I have been totally trashing my living room in the name of art. There’s origami and confetti strewn hither and yon, my great big plant is currently sitting randomly by the sofa surrounded by bits of possible costume and Hex’s traveling box. All over the place there are mugs and notepads and props and shiny things and scissors and stickyback plastic. The chances of me tidying it up are next to nonexistent. I’m loving making the creative whirlwind right now, and there’s nobody here but me. Strangely my bedroom is neat and tidy. But maybe it’s because I know how important rest is right now in this time of worldwide rest.
Time is wobbly. Sometimes I wake up in the morning and turn round and it’s evening. I haven’t been under the sky for long enough that I miss it. I sleep with my blinds up though, so the morning sun wakes me enough that I know it’s morning and kick into breakfast mode.

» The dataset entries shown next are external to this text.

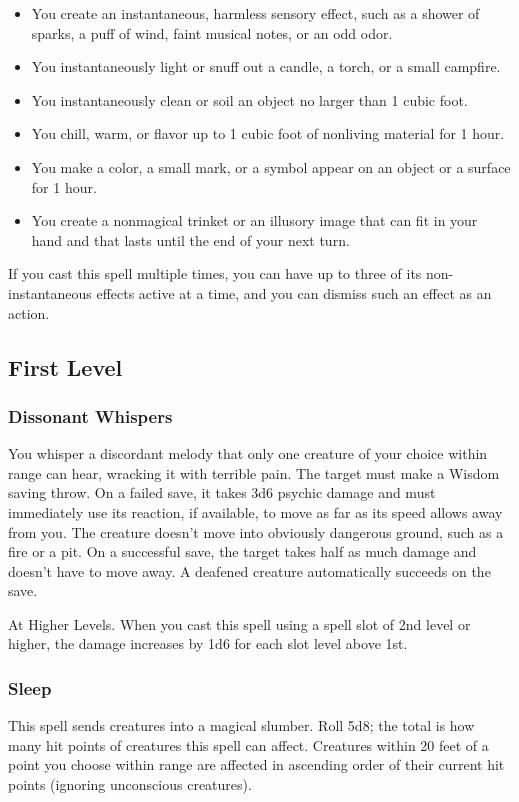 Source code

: \documentclass[11pt]{article}
\begin{document}
\begin{itemize}
\item You create an instantaneous, harmless sensory effect, such as a shower of sparks, a puff of wind, faint musical notes, or an odd odor.
\item You instantaneously light or snuff out a candle, a torch, or a small campfire.
\item You instantaneously clean or soil an object no larger than 1 cubic foot.
\item You chill, warm, or flavor up to 1 cubic foot of nonliving material for 1 hour.
\item You make a color, a small mark, or a symbol appear on an object or a surface for 1 hour.
\item You create a nonmagical trinket or an illusory image that can fit in your hand and that lasts until the end of your next turn.
\end{itemize}
If you cast this spell multiple times, you can have up to three of its non-instantaneous effects active at a time, and you can dismiss such an effect as an action.
\subsection{First Level}
\label{sec:org140db20}
\subsubsection{Dissonant Whispers}
\label{sec:org77e32b0}
You whisper a discordant melody that only one creature of your choice within range can hear, wracking it with terrible pain. The target must make a Wisdom saving throw. On a failed save, it takes 3d6 psychic damage and must immediately use its reaction, if available, to move as far as its speed allows away from you. The creature doesn't move into obviously dangerous ground, such as a fire or a pit. On a successful save, the target takes half as much damage and doesn't have to move away. A deafened creature automatically succeeds on the save.

At Higher Levels. When you cast this spell using a spell slot of 2nd level or higher, the damage increases by 1d6 for each slot level above 1st.
\subsubsection{Sleep}
\label{sec:org3cde44e}
This spell sends creatures into a magical slumber. Roll 5d8; the total is how many hit points of creatures this spell can affect. Creatures within 20 feet of a point you choose within range are affected in ascending order of their current hit points (ignoring unconscious creatures).
\end{document}
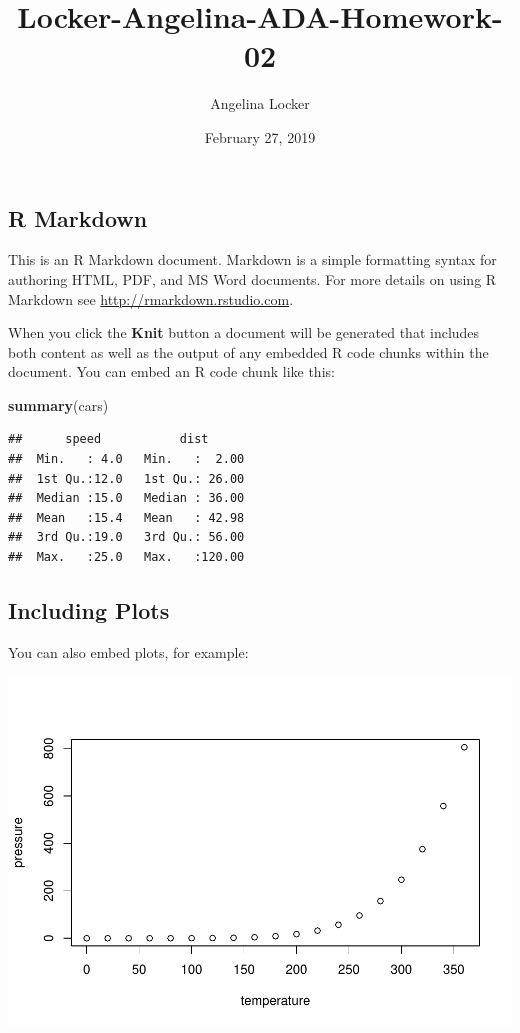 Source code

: \documentclass[]{article}
\title{Locker-Angelina-ADA-Homework-02}
\author{Angelina Locker}
\date{February 27, 2019}
\newenvironment{Shaded}{\begin{snugshade}}{\end{snugshade}}
\newcommand{\KeywordTok}[1]{\textcolor[rgb]{0.13,0.29,0.53}{\textbf{#1}}}
\newcommand{\NormalTok}[1]{#1}
\begin{document}
\maketitle

\subsection{R Markdown}\label{r-markdown}

This is an R Markdown document. Markdown is a simple formatting syntax
for authoring HTML, PDF, and MS Word documents. For more details on
using R Markdown see \url{http://rmarkdown.rstudio.com}.

When you click the \textbf{Knit} button a document will be generated
that includes both content as well as the output of any embedded R code
chunks within the document. You can embed an R code chunk like this:

\begin{Shaded}
\begin{Highlighting}[]
\KeywordTok{summary}\NormalTok{(cars)}
\end{Highlighting}
\end{Shaded}

\begin{verbatim}
##      speed           dist       
##  Min.   : 4.0   Min.   :  2.00  
##  1st Qu.:12.0   1st Qu.: 26.00  
##  Median :15.0   Median : 36.00  
##  Mean   :15.4   Mean   : 42.98  
##  3rd Qu.:19.0   3rd Qu.: 56.00  
##  Max.   :25.0   Max.   :120.00
\end{verbatim}

\subsection{Including Plots}\label{including-plots}

You can also embed plots, for example:

\includegraphics{Locker-Angelina-ADA-Homework-02_files/figure-latex/pressure-1.pdf}
\end{document}
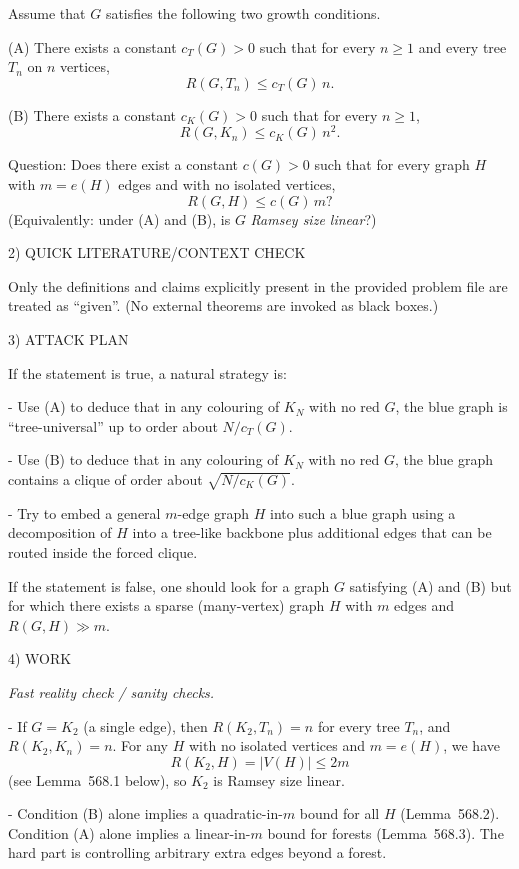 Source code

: Assume that $G$ satisfies the following two growth conditions.

(A) There exists a constant $c_T(G)>0$ such that for every $n\ge 1$ and every tree $T_n$ on $n$ vertices,
\[
R(G,T_n) \le c_T(G)\,n.
\]

(B) There exists a constant $c_K(G)>0$ such that for every $n\ge 1$,
\[
R(G,K_n) \le c_K(G)\,n^2.
\]

Question: Does there exist a constant $c(G)>0$ such that for every graph $H$ with $m=e(H)$ edges and with no isolated vertices,
\[
R(G,H) \le c(G)\,m?
\]
(Equivalently: under (A) and (B), is $G$ \emph{Ramsey size linear}?)

2) QUICK LITERATURE/CONTEXT CHECK

Only the definitions and claims explicitly present in the provided problem file are treated as ``given''. (No external theorems are invoked as black boxes.)

3) ATTACK PLAN

If the statement is true, a natural strategy is:

- Use (A) to deduce that in any colouring of $K_N$ with no red $G$, the blue graph is ``tree-universal'' up to order about $N/c_T(G)$.

- Use (B) to deduce that in any colouring of $K_N$ with no red $G$, the blue graph contains a clique of order about $\sqrt{N/c_K(G)}$.

- Try to embed a general $m$-edge graph $H$ into such a blue graph using a decomposition of $H$ into a tree-like backbone plus additional edges that can be routed inside the forced clique.

If the statement is false, one should look for a graph $G$ satisfying (A) and (B) but for which there exists a sparse (many-vertex) graph $H$ with $m$ edges and $R(G,H)\gg m$.

4) WORK

\emph{Fast reality check / sanity checks.}

- If $G=K_2$ (a single edge), then $R(K_2,T_n)=n$ for every tree $T_n$, and $R(K_2,K_n)=n$. For any $H$ with no isolated vertices and $m=e(H)$, we have
\[
R(K_2,H)=|V(H)|\le 2m
\]
(see Lemma~568.1 below), so $K_2$ is Ramsey size linear.

- Condition (B) alone implies a quadratic-in-$m$ bound for all $H$ (Lemma~568.2). Condition (A) alone implies a linear-in-$m$ bound for forests (Lemma~568.3). The hard part is controlling arbitrary extra edges beyond a forest.

\medskip


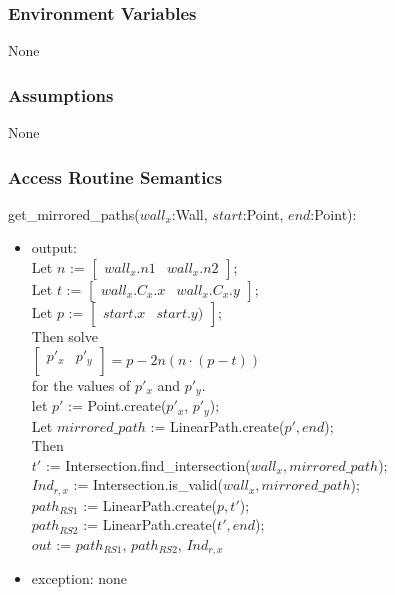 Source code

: \documentclass[12pt, titlepage]{article}
\begin{document}
\subsubsection{Environment Variables} None

\subsubsection{Assumptions} None

\subsubsection{Access Routine Semantics}

\noindent get\_mirrored\_paths($wall_x$:Wall, $start$:Point, $end$:Point):
\begin{itemize}
\item output: \\
Let $n$ := $\begin{bmatrix}
wall_x.n1 & wall_x.n2
\end{bmatrix}$;\\
Let $t$ := $\begin{bmatrix}
wall_x.C_x.x & wall_x.C_x.y
\end{bmatrix}$;\\
Let $p$ := $\begin{bmatrix}
start.x & start.y)
\end{bmatrix}$;\\
Then solve\\
$\begin{bmatrix}
p'_x & p'_y\\
\end{bmatrix} = p-2n(n\cdot(p-t))$\\
for the values of $p'_x$ and $p'_y$.\\
let $p'$ := Point.create($p'_x$, $p'_y$);\\
Let $mirrored\_path$ := LinearPath.create($p',end$);\\
Then\\
$t'$ := Intersection.find\_intersection($wall_x, mirrored\_path$);\\
$Ind_{r,x}$ := Intersection.is\_valid($wall_x, mirrored\_path$);\\
$path_{RS1}$ := LinearPath.create($p,t'$);\\
$path_{RS2}$ := LinearPath.create($t',end$);\\
$out$ := $path_{RS1}$, $path_{RS2}$, $Ind_{r,x}$
\item exception: none
\end{itemize}
\end{document}
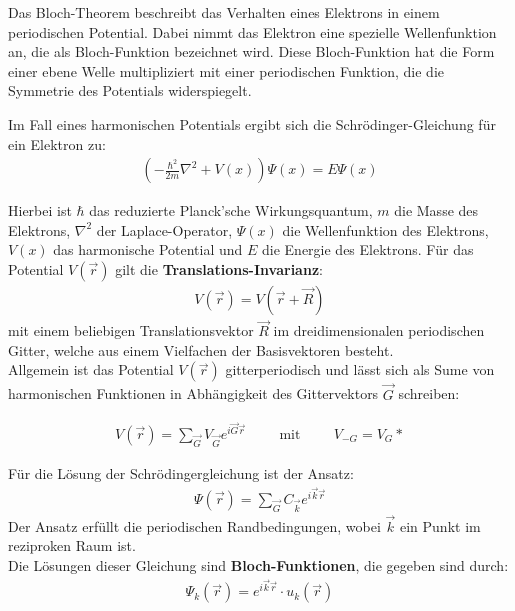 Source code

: \label{q:8}

Das Bloch-Theorem beschreibt das Verhalten eines Elektrons in einem periodischen Potential. Dabei nimmt das Elektron eine spezielle Wellenfunktion an, die als Bloch-Funktion bezeichnet wird. Diese Bloch-Funktion hat die Form einer ebene Welle multipliziert mit einer periodischen Funktion, die die Symmetrie des Potentials widerspiegelt.

Im Fall eines harmonischen Potentials ergibt sich die Schrödinger-Gleichung für ein Elektron zu:
\begin{align}
 \left(-\frac{\hbar^2}{2m} \nabla ^2  + V(x)\right) \Psi (x) = E \Psi (x)
\end{align}

Hierbei ist $\hbar$ das reduzierte Planck'sche Wirkungsquantum, $m$ die Masse des Elektrons, $\nabla^2$ der Laplace-Operator, $\Psi (x)$ die Wellenfunktion des Elektrons, $V(x)$ das harmonische Potential und $E$ die Energie des Elektrons.
Für das Potential $V(\vec{r})$ gilt die \textbf{Translations-Invarianz}:
\begin{align}
    V(\vec{r}) = V(\vec{r} + \vec{R})
\end{align}
mit einem beliebigen Translationsvektor $\vec{R}$ im dreidimensionalen periodischen Gitter, welche aus einem Vielfachen der Basisvektoren besteht. \\

Allgemein ist das Potential $V(\vec{r})$ gitterperiodisch und lässt sich als Sume von harmonischen Funktionen in Abhängigkeit des Gittervektors $\vec{G}$ schreiben:

\begin{align}
    V(\vec{r}) = \sum_{\vec{G}} V_{\vec{G}} e^{i \vec{G} \vec{r}} \hspace{1cm} \mbox{mit} \hspace{1cm} V_{-G} = V_G*
\end{align}

Für die Lösung der Schrödingergleichung ist der Ansatz:
\begin{align}
    \Psi(\vec{r}) = \sum_{\vec{G}}  C_{\vec{k}} e^{i \vec{k} \vec{r}}
\end{align}
Der Ansatz erfüllt die periodischen Randbedingungen, wobei $\vec{k}$ ein Punkt im reziproken Raum ist. \\

Die Lösungen dieser Gleichung sind \textbf{Bloch-Funktionen}, die gegeben sind durch:
\begin{align}
    \Psi_k (\vec{r}) = e^{i\vec{k}\vec{r}} \cdot u_k(\vec{r})
\end{align}

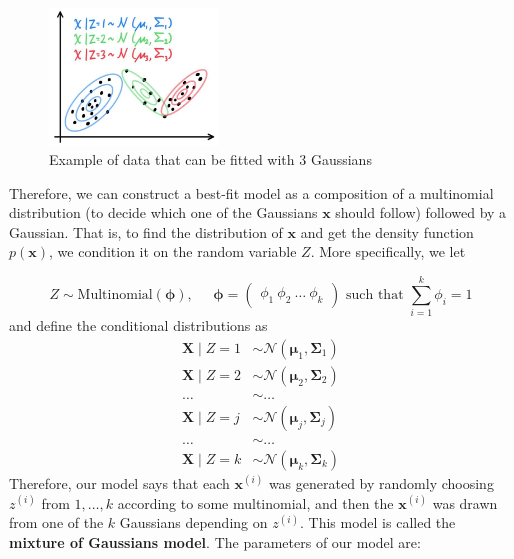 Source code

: \documentclass{article}
\begin{document}
      \begin{figure}[H]
        \centering
        \includegraphics[width=0.4\textwidth]{img/mixture_of_gaussians_example.jpg}
        \caption{Example of data that can be fitted with 3 Gaussians}
      \end{figure}

      Therefore, we can construct a best-fit model as a composition of a multinomial distribution (to decide which one of the Gaussians $\mathbf{x}$ should follow) followed by a Gaussian. That is, to find the distribution of $\mathbf{x}$ and get the density function $p(\mathbf{x})$, we condition it on the random variable $Z$. More specifically, we let

      \[Z \sim \text{Multinomial}(\boldsymbol{\phi}), \;\;\;\;\; \boldsymbol{\phi} = \begin{pmatrix} \phi_1 \ \phi_2 \ \ldots \ \phi_k \end{pmatrix} \text{ such that } \sum_{i=1}^k \phi_i = 1\]
      and define the conditional distributions as
      \begin{align*}
        \mathbf{X} \mid Z = 1 & \sim \mathcal{N}(\boldsymbol{\mu}_1, \boldsymbol{\Sigma}_1) \\
        \mathbf{X} \mid Z = 2 & \sim \mathcal{N}(\boldsymbol{\mu}_2, \boldsymbol{\Sigma}_2) \\
        \ldots & \sim \ldots \\
        \mathbf{X} \mid Z = j & \sim \mathcal{N}(\boldsymbol{\mu}_j, \boldsymbol{\Sigma}_j) \\
        \ldots & \sim \ldots \\
        \mathbf{X} \mid Z = k & \sim \mathcal{N}(\boldsymbol{\mu}_k, \boldsymbol{\Sigma}_k)
      \end{align*}
      Therefore, our model says that each $\mathbf{x}^{(i)}$ was generated by randomly choosing $z^{(i)}$ from ${1, \ldots, k}$ according to some multinomial, and then the $\mathbf{x}^{(i)}$ was drawn from one of the $k$ Gaussians depending on $z^{(i)}$. This model is called the \textbf{mixture of Gaussians model}. The parameters of our model are: 
\end{document}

I understand the shape of the day despite now always missing lunch. It’s always been either/or with breakfast and lunch. The only meal I can’t miss is supper. But meals provide structure in the day. Bullet points. Time anchors.
If I’m not paying attention in the afternoon then three hours or more can vanish without any ceremony. Time is working very differently. We have to pay more attention as it slips through our grasp.
I lost almost a decade in a timesoup of my own devising after mum died. I called it grief. There’s no way I’m letting this time go for nothing when it’s externally imposed. I’ve got shit to do.
It’s helpful that I’m running out of booze, particularly with the prognosis from my friend on Twitter this morning who is roughly my age and shares my proclivities. He wanted to warn me that the little crown fucker can appear to be retreating only to come back in spectacular fashion. He celebrated a perceived recovery with all the wine, only for it to double down on him. I’m going to be wary, and I’m not going to open that Barolo even if I start to feel superb. Not until I have something to celebrate. Like my industry clicking back into gear, or me successfully making something I’m proud of beyond maybe the one or two of these word-pictures a fortnight that somehow find a structure and a point enough to make me smile and nod to myself as I finish them.
Once again I’m running a bath. Candles, smoke, steam and salts. Heat and something to read. Relaxation before bed. Hot water bottle is installed in almost fresh sheets. Sandalwood and Jasmine pillow spray. Pint of water. These are things I’ve done almost every night and they don’t take up space in my memory because of the repetition. They’re good things, but they achieve nothing. Is that okay? Yes, I suspect it is. But most of my dialogue is with myself these days. And the voices in my head.